From the entries that follow, pick out all lines holding "between".

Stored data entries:

• • • •

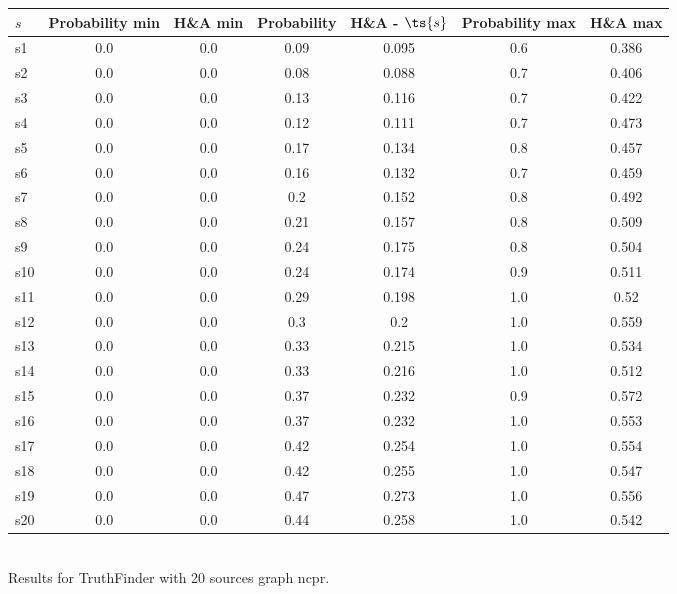 \documentclass{article}
\begin{document}
\noindent\begin{tabular}{|l|c|c|c|c|c|c|}
\hline
$s$& Probability min & H\&A min & Probability & H\&A - $\ts{s}$ & Probability max & H\&A max\\
\hline
s1 &0.0 & 0.0 & 0.09 & 0.095 & 0.6 & 0.386\\
\hline
s2 &0.0 & 0.0 & 0.08 & 0.088 & 0.7 & 0.406\\
\hline
s3 &0.0 & 0.0 & 0.13 & 0.116 & 0.7 & 0.422\\
\hline
s4 &0.0 & 0.0 & 0.12 & 0.111 & 0.7 & 0.473\\
\hline
s5 &0.0 & 0.0 & 0.17 & 0.134 & 0.8 & 0.457\\
\hline
s6 &0.0 & 0.0 & 0.16 & 0.132 & 0.7 & 0.459\\
\hline
s7 &0.0 & 0.0 & 0.2 & 0.152 & 0.8 & 0.492\\
\hline
s8 &0.0 & 0.0 & 0.21 & 0.157 & 0.8 & 0.509\\
\hline
s9 &0.0 & 0.0 & 0.24 & 0.175 & 0.8 & 0.504\\
\hline
s10 &0.0 & 0.0 & 0.24 & 0.174 & 0.9 & 0.511\\
\hline
s11 &0.0 & 0.0 & 0.29 & 0.198 & 1.0 & 0.52\\
\hline
s12 &0.0 & 0.0 & 0.3 & 0.2 & 1.0 & 0.559\\
\hline
s13 &0.0 & 0.0 & 0.33 & 0.215 & 1.0 & 0.534\\
\hline
s14 &0.0 & 0.0 & 0.33 & 0.216 & 1.0 & 0.512\\
\hline
s15 &0.0 & 0.0 & 0.37 & 0.232 & 0.9 & 0.572\\
\hline
s16 &0.0 & 0.0 & 0.37 & 0.232 & 1.0 & 0.553\\
\hline
s17 &0.0 & 0.0 & 0.42 & 0.254 & 1.0 & 0.554\\
\hline
s18 &0.0 & 0.0 & 0.42 & 0.255 & 1.0 & 0.547\\
\hline
s19 &0.0 & 0.0 & 0.47 & 0.273 & 1.0 & 0.556\\
\hline
s20 &0.0 & 0.0 & 0.44 & 0.258 & 1.0 & 0.542\\
\hline
\end{tabular}\\

\noindent Results for TruthFinder with 20 sources graph ncpr.
\end{document}
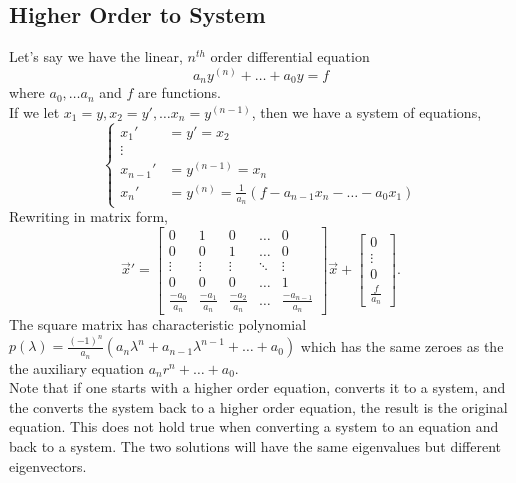 \subsection{Higher Order to System}
\noindent
Let's say we have the linear, $n^{th}$ order differential equation
\begin{equation*}
	a_ny^{(n)} + \ldots + a_0y = f
\end{equation*}
where $a_0, \ldots a_n$ and $f$ are functions.\\

\noindent
If we let $x_1 = y, x_2 = y', \ldots x_n = y^{(n-1)}$, then we have a system of equations,
\begin{equation*}
	\begin{cases}
		x_1' &= y' = x_2 \\
		\vdots \\
		x_{n-1}' &= y^{(n-1)} = x_n \\
		x_n' &= y^{(n)} = \frac{1}{a_n}\left(f - a_{n-1}x_n - \ldots - a_0x_1\right)
	\end{cases}
\end{equation*}
Rewriting in matrix form,
\begin{equation*}
	\vec{x}' = \begin{bmatrix}
		0 & 1 & 0 & \ldots & 0 \\
		0 & 0 & 1 & \ldots & 0 \\
		\vdots & \vdots	& \vdots & \ddots & \vdots \\
		0 & 0 & 0 & \ldots & 1 \\
		\frac{-a_0}{a_n} & \frac{-a_1}{a_n} & \frac{-a_2}{a_n} & \ldots & \frac{-a_{n-1}}{a_n} 
	\end{bmatrix} \vec{x} + \begin{bmatrix}
		0 \\
		\vdots \\
		0 \\
		\frac{f}{a_n}
	\end{bmatrix}.
\end{equation*}
The square matrix has characteristic polynomial $p(\lambda) = \frac{(-1)^{n}}{a_n}\left(a_n\lambda^n + a_{n-1}\lambda^{n-1} + \ldots + a_0\right)$ which has the same zeroes as the the auxiliary equation $a_nr^n + \ldots + a_0$.\\

\noindent
Note that if one starts with a higher order equation, converts it to a system, and the converts the system back to a higher order equation, the result is the original equation.
This does not hold true when converting a system to an equation and back to a system.
The two solutions will have the same eigenvalues but different eigenvectors.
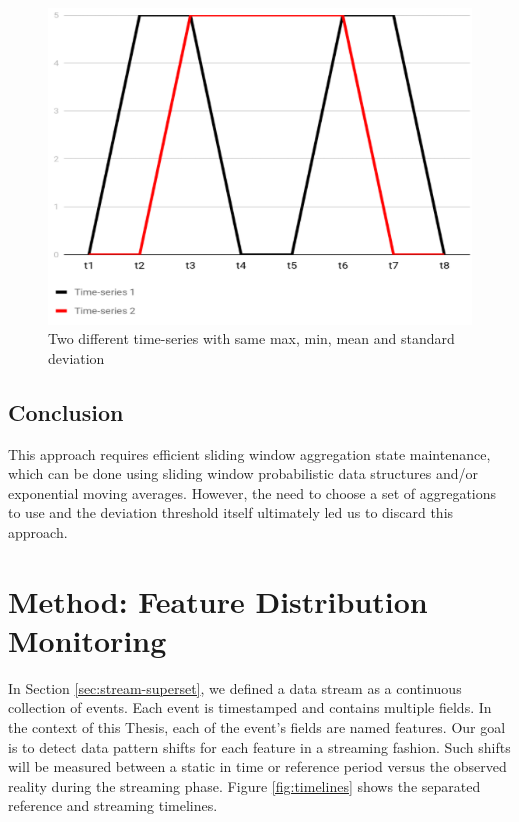 \begin{figure}[!htb]
    \begin{center}
      \includegraphics[scale=0.7]{figures/approach2-timeseries.png}
      \caption[]{Two different time-series with same max, min, mean and standard deviation}
      \label{fig:approach2-timeseries}
    \end{center}
\end{figure}

\subsection*{Conclusion}
This approach requires efficient sliding window aggregation state maintenance, which can be done using sliding window probabilistic data structures and/or exponential moving averages. However, the need to choose a set of aggregations to use and the deviation threshold itself ultimately led us to discard this approach.

\section{Method: Feature Distribution Monitoring} \label{sec:ft-monitoring}

In Section \ref{sec:stream-superset}, we defined a data stream as a continuous collection of events. Each event is timestamped and contains multiple fields. In the context of this Thesis, each of the event's fields are named features. Our goal is to detect data pattern shifts for each feature in a streaming fashion. Such shifts will be measured between a static in time or reference period versus the observed reality during the streaming phase. Figure \ref{fig:timelines} shows the separated reference and streaming timelines.

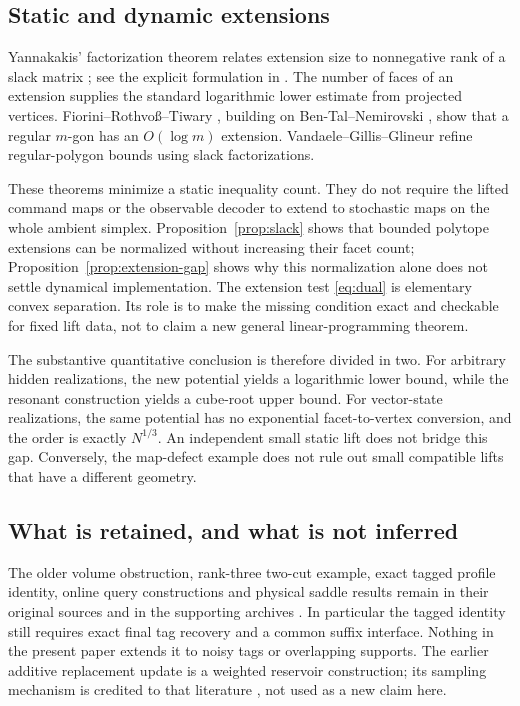 \subsection{Static and dynamic extensions}
Yannakakis' factorization theorem relates extension size to nonnegative
rank of a slack matrix \cite{Yannakakis}; see the explicit formulation in
\cite[Theorem 1]{FRT}. The number of faces of an extension supplies the
standard logarithmic lower estimate from projected vertices.
Fiorini--Rothvo\ss--Tiwary \cite[Theorem 2]{FRT}, building on
Ben-Tal--Nemirovski \cite{BTN}, show that a regular $m$-gon has an
$O(\log m)$ extension. Vandaele--Gillis--Glineur \cite{VGG} refine
regular-polygon bounds using slack factorizations.

These theorems minimize a static inequality count. They do not require
the lifted command maps or the observable decoder to extend to stochastic
maps on the whole ambient simplex. Proposition~\ref{prop:slack} shows
that bounded polytope extensions can be normalized without increasing
their facet count; Proposition~\ref{prop:extension-gap} shows why this
normalization alone does not settle dynamical implementation.
The extension test \eqref{eq:dual} is elementary convex separation.
Its role is to make the missing condition exact and checkable for fixed
lift data, not to claim a new general linear-programming theorem.

The substantive quantitative conclusion is therefore divided in two.
For arbitrary hidden realizations, the new potential yields a logarithmic
lower bound, while the resonant construction yields a cube-root upper
bound. For vector-state realizations, the same potential has no
exponential facet-to-vertex conversion, and the order is exactly
$N^{1/3}$. An independent small static lift does not bridge this gap.
Conversely, the map-defect example does not rule out small compatible
lifts that have a different geometry.

\subsection{What is retained, and what is not inferred}
The older volume obstruction, rank-three two-cut example, exact tagged
profile identity, online query constructions and physical saddle results
remain in their original sources and in the supporting archives
\cite{GTF31,GTF32}. In particular the tagged identity still requires
exact final tag recovery and a common suffix interface. Nothing in the
present paper extends it to noisy tags or overlapping supports.
The earlier additive replacement update is a weighted reservoir
construction; its sampling mechanism is credited to that literature
\cite[Appendix A.2]{PBRT}, not used as a new claim here.

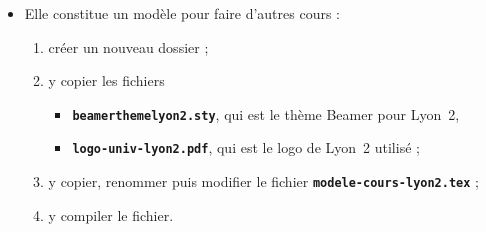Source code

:   \begin{itemize}
  \item Elle constitue un modèle pour faire d'autres cours :
    
    \begin{enumerate}
    \item créer un nouveau dossier ;
    \item y copier les fichiers 
      
      \begin{itemize}
      \item \texttt{\textbf{beamerthemelyon2.sty}}, qui est le thème Beamer pour Lyon~2,
      \item \texttt{\textbf{logo-univ-lyon2.pdf}}, qui est le logo de Lyon~2 utilisé ;
      \end{itemize}
      
    \item y copier, renommer puis modifier le fichier \texttt{\textbf{modele-cours-lyon2.tex}} ;
    \item y compiler le fichier.
    \end{enumerate}
  \end{itemize}
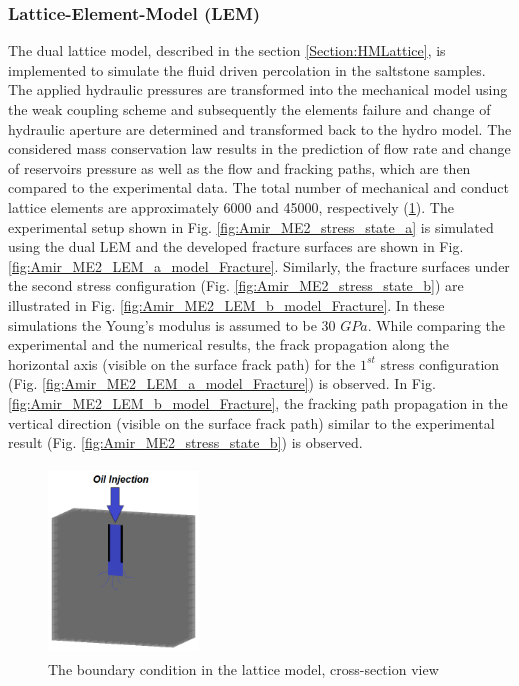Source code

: \subsubsection*{Lattice-Element-Model (LEM)}

The dual lattice model, described in the section \ref{Section:HMLattice}, is implemented to simulate the fluid driven percolation in the saltstone samples. The applied hydraulic pressures are transformed into the mechanical model using the weak coupling scheme and subsequently the elements failure and change of hydraulic aperture are determined and transformed back to the hydro model. The considered mass conservation law results in the prediction of flow rate and change of reservoirs pressure as well as the flow and fracking paths, which are then compared to the experimental data. The total number of mechanical and conduct lattice elements are approximately 6000 and 45000, respectively (\ref{fig:Amir_ME2_LEM_a_model}).  The experimental setup shown in Fig. \ref{fig:Amir_ME2_stress_state_a} is simulated using  the dual LEM and the developed fracture surfaces are shown in Fig. \ref{fig:Amir_ME2_LEM_a_model_Fracture}. Similarly, the fracture surfaces under the second stress configuration (Fig. \ref{fig:Amir_ME2_stress_state_b}) are illustrated in Fig. \ref{fig:Amir_ME2_LEM_b_model_Fracture}. In these simulations the Young's modulus is assumed to be 30 $GPa$. While comparing the experimental and the numerical results, the frack propagation along the horizontal axis (visible on the surface frack path) for the $1^{st}$ stress configuration (Fig. \ref{fig:Amir_ME2_LEM_a_model_Fracture}) is observed. In Fig. \ref{fig:Amir_ME2_LEM_b_model_Fracture}, the fracking path propagation in the vertical direction (visible on the surface frack path) similar to the experimental result (Fig. \ref{fig:Amir_ME2_stress_state_b}) is observed.  

\begin{figure}[!ht]
\centering
\includegraphics[width=4cm,height=5cm]{figures/Amir_ME2_LEM_a_model.png}
\caption{The boundary condition in the lattice model, cross-section view}
\label{fig:Amir_ME2_LEM_a_model}
\end{figure}

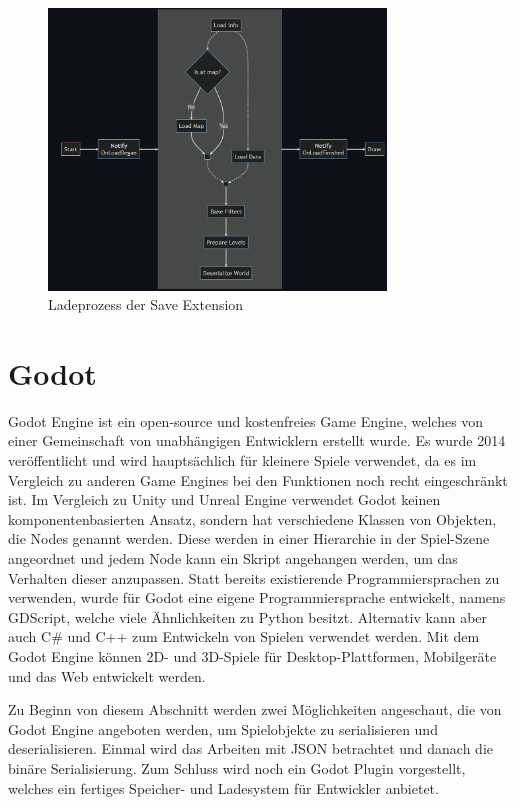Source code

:\begin{figure}[htp]
    \centering
    \includegraphics[width=0.8\textwidth]{images/piperift_load_process.png}
    \caption{Ladeprozess der Save Extension\cite{piperiftLoadProcess}}
    \label{fig:piperiftLoadProcess}
\end{figure}


\section{Godot}
Godot Engine ist ein open-source und kostenfreies Game Engine, welches von einer Gemeinschaft von unabhängigen Entwicklern erstellt wurde. Es wurde 2014 veröffentlicht und wird hauptsächlich für kleinere Spiele verwendet, da es im Vergleich zu anderen Game Engines bei den Funktionen noch recht eingeschränkt ist. Im Vergleich zu Unity und Unreal Engine verwendet Godot keinen komponentenbasierten Ansatz, sondern hat verschiedene Klassen von Objekten, die Nodes genannt werden. Diese werden in einer Hierarchie in der Spiel-Szene angeordnet und jedem Node kann ein Skript angehangen werden, um das Verhalten dieser anzupassen. Statt bereits existierende Programmiersprachen zu verwenden, wurde für Godot eine eigene Programmiersprache entwickelt, namens GDScript, welche viele Ähnlichkeiten zu Python besitzt. Alternativ kann aber auch C\# und C++ zum Entwickeln von Spielen verwendet werden. Mit dem Godot Engine können 2D- und 3D-Spiele für Desktop-Plattformen, Mobilgeräte und das Web entwickelt werden.\cite{salmela2022game}

Zu Beginn von diesem Abschnitt werden zwei Möglichkeiten angeschaut, die von Godot Engine angeboten werden, um Spielobjekte zu serialisieren und deserialisieren. Einmal wird das Arbeiten mit JSON betrachtet und danach die binäre Serialisierung. Zum Schluss wird noch ein Godot Plugin vorgestellt, welches ein fertiges Speicher- und Ladesystem für Entwickler anbietet. 

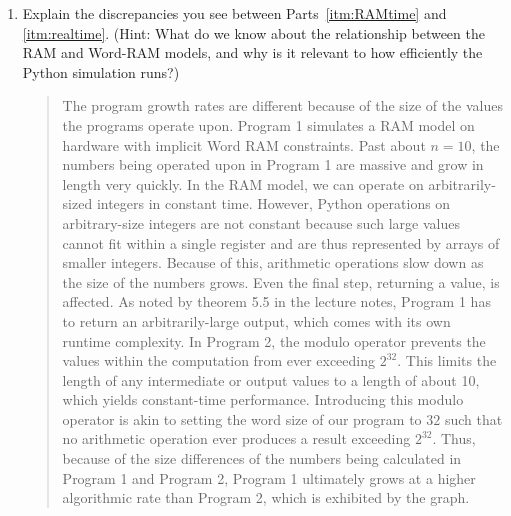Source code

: \documentclass[11pt]{article}
\begin{document}
\begin{enumerate}
\begin{enumerate}
    \item Explain the discrepancies you see between Parts~\ref{itm:RAMtime} and \ref{itm:realtime}.  (Hint: What do we know about the relationship between the RAM and Word-RAM models, and why is it relevant to how efficiently the Python simulation runs?) 
    \begin{quote}
        \color{purple}
        The program growth rates are different because of the size of the values the programs operate upon. \newline 
        Program 1 simulates a RAM model on hardware with implicit Word RAM constraints. Past about $n = 10$, the numbers being operated upon in Program 1 are massive and grow in length very quickly. In the RAM model, we can operate on arbitrarily-sized integers in constant time. However, Python operations on arbitrary-size integers are not constant because such large values cannot fit within a single register and are thus represented by arrays of smaller integers. Because of this, arithmetic operations slow down as the size of the numbers grows. Even the final step, returning a value, is affected. As noted by theorem 5.5 in the lecture notes, Program 1 has to return an arbitrarily-large output, which comes with its own runtime complexity. \newline
        In Program 2, the modulo operator prevents the values within the computation from ever exceeding $2^{32}$. This limits the length of any intermediate or output values to a length of about 10, which yields constant-time performance. Introducing this modulo operator is akin to setting the word size of our program to $32$ such that no arithmetic operation ever produces a result exceeding $2^{32}$. \newline 
        Thus, because of the size differences of the numbers being calculated in Program 1 and Program 2, Program 1 ultimately grows at a higher algorithmic rate than Program 2, which is exhibited by the graph.
    \end{quote}
    

\end{enumerate}
\end{enumerate}
\end{document}
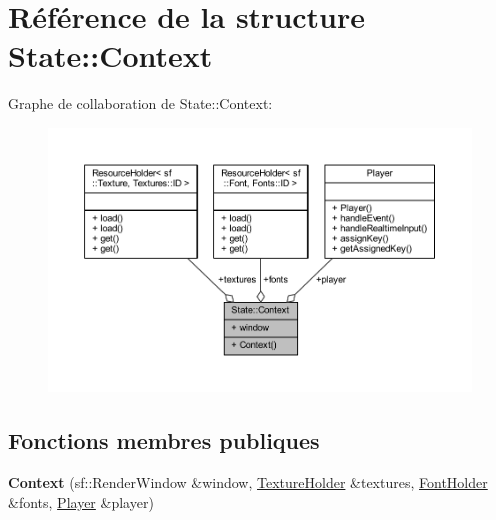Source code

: \hypertarget{struct_state_1_1_context}{}\section{Référence de la structure State\+:\+:Context}
\label{struct_state_1_1_context}


Graphe de collaboration de State\+:\+:Context\+:\nopagebreak
\begin{figure}[H]
\begin{center}
\leavevmode
\includegraphics[width=350pt]{struct_state_1_1_context__coll__graph}
\end{center}
\end{figure}
\subsection*{Fonctions membres publiques}
\begin{DoxyCompactItemize}
\item 
{\bfseries Context} (sf\+::\+Render\+Window \&window, \hyperlink{class_resource_holder}{Texture\+Holder} \&textures, \hyperlink{class_resource_holder}{Font\+Holder} \&fonts, \hyperlink{class_player}{Player} \&player)\hypertarget{struct_state_1_1_context_ac8380f7873b3248c7cf32c604bbdda26}{}\label{struct_state_1_1_context_ac8380f7873b3248c7cf32c604bbdda26}

\end{DoxyCompactItemize}
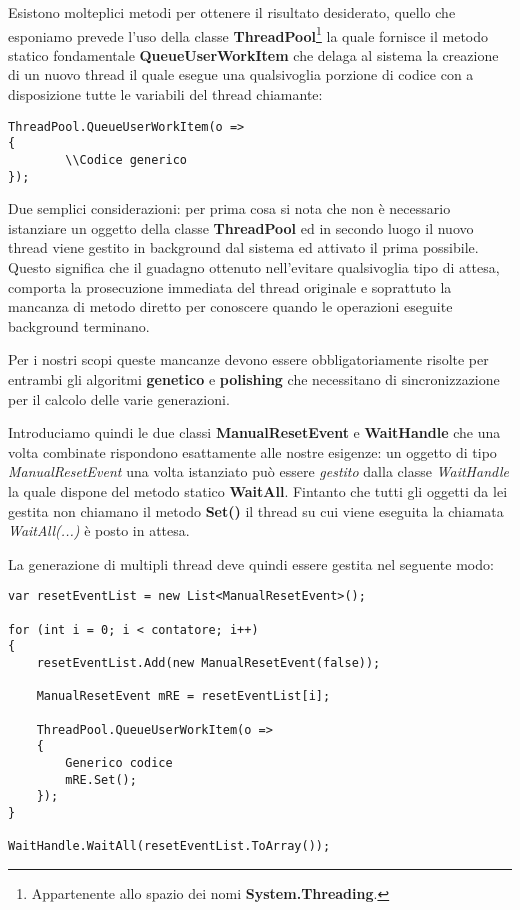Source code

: \documentclass[11pt]{article}
\begin{document}
Esistono molteplici metodi per ottenere il risultato desiderato, quello che esponiamo prevede l'uso della classe \textbf{ThreadPool}\footnote{Appartenente allo spazio dei nomi \textbf{System.Threading}.} la quale fornisce il metodo statico fondamentale \textbf{QueueUserWorkItem} che delaga al sistema la creazione di un nuovo thread il quale esegue una qualsivoglia porzione di codice con a disposizione tutte le variabili del thread chiamante:

\begin{lstlisting}
ThreadPool.QueueUserWorkItem(o =>
{
        \\Codice generico
});
\end{lstlisting}

Due semplici considerazioni: per prima cosa si nota che non è necessario istanziare un oggetto della classe \textbf{ThreadPool} ed in secondo luogo il nuovo thread viene gestito in background dal sistema ed attivato il prima possibile. Questo significa che il guadagno ottenuto nell'evitare qualsivoglia tipo di attesa, comporta la prosecuzione immediata del thread originale e soprattuto la mancanza di metodo diretto per conoscere quando le operazioni eseguite background terminano.

Per i nostri scopi queste mancanze devono essere obbligatoriamente risolte per entrambi gli algoritmi \textbf{genetico} e \textbf{polishing} che necessitano di sincronizzazione per il calcolo delle varie generazioni.

Introduciamo quindi le due classi \textbf{ManualResetEvent} e \textbf{WaitHandle} che una volta combinate rispondono esattamente alle nostre esigenze: un oggetto di tipo \textit{ManualResetEvent} una volta istanziato può essere \textit{gestito} dalla classe \textit{WaitHandle} la quale dispone del metodo statico \textbf{WaitAll}. Fintanto che tutti gli oggetti da lei gestita non chiamano il metodo \textbf{Set()} il thread su cui viene eseguita la chiamata \textit{WaitAll(...)} è posto in attesa.

La generazione di multipli thread deve quindi essere gestita nel seguente modo:

\begin{lstlisting}
var resetEventList = new List<ManualResetEvent>();

for (int i = 0; i < contatore; i++)
{
    resetEventList.Add(new ManualResetEvent(false));
    
    ManualResetEvent mRE = resetEventList[i];
    
    ThreadPool.QueueUserWorkItem(o =>
    {
        Generico codice
        mRE.Set();
    });
}

WaitHandle.WaitAll(resetEventList.ToArray());
\end{lstlisting}
\end{document}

• • • •

[Written reply]:
In Section \ref{sec:stream-superset}, we defined a data stream as a continuous collection of events. Each event is timestamped and contains multiple fields. In the context of this Thesis, each of the event's fields are named features. Our goal is to detect data pattern shifts for each feature in a streaming fashion. Such shifts will be measured between a static in time or reference period versus the observed reality during the streaming phase. Figure \ref{fig:timelines} shows the separated reference and streaming timelines.
    \item Explain the discrepancies you see between Parts~\ref{itm:RAMtime} and \ref{itm:realtime}.  (Hint: What do we know about the relationship between the RAM and Word-RAM models, and why is it relevant to how efficiently the Python simulation runs?) 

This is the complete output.